WORK ORDER
From the material below, pull each line containing the string "documentclass".

INFORMATION

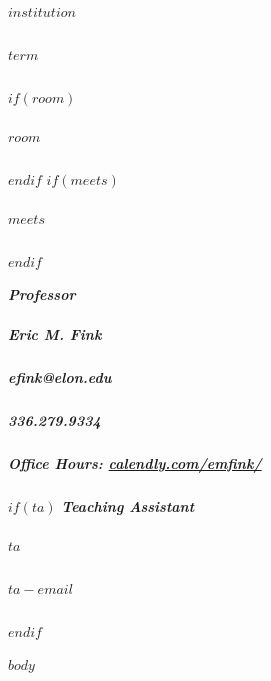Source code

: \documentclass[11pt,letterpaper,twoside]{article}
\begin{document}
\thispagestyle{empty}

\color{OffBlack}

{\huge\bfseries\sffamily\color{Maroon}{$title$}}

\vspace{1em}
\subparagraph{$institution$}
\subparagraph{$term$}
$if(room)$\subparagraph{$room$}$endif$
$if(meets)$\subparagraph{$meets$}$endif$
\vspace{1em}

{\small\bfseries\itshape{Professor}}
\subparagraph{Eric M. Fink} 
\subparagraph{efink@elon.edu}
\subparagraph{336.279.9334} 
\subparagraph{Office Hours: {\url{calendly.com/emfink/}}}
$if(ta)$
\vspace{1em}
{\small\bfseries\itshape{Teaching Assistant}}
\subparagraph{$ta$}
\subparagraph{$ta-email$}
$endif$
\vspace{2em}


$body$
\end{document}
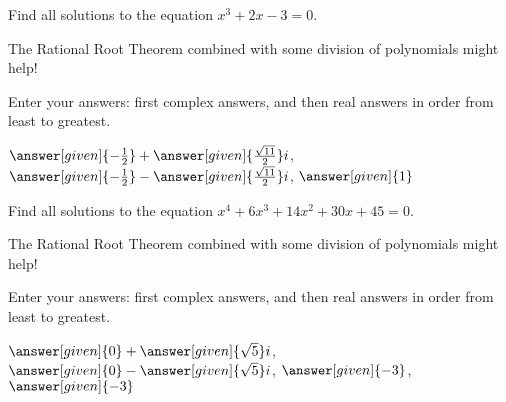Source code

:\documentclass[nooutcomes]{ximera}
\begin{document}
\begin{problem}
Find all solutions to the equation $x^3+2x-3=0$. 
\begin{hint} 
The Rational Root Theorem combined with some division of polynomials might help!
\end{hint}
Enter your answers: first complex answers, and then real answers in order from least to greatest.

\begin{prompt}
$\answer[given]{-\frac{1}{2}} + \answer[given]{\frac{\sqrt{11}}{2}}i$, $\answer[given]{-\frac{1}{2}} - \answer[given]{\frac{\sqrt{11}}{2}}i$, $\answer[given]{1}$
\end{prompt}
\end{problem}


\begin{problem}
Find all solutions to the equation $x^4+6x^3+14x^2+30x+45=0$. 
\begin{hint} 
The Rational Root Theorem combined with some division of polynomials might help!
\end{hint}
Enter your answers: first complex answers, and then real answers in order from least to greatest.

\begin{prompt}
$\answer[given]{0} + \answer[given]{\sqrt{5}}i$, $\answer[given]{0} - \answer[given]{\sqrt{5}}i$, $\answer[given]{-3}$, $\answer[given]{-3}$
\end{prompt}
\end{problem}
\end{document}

WRITTEN RESPONSE
: \documentclass[11pt,letterpaper,twoside]{article}
:\documentclass[nooutcomes]{ximera}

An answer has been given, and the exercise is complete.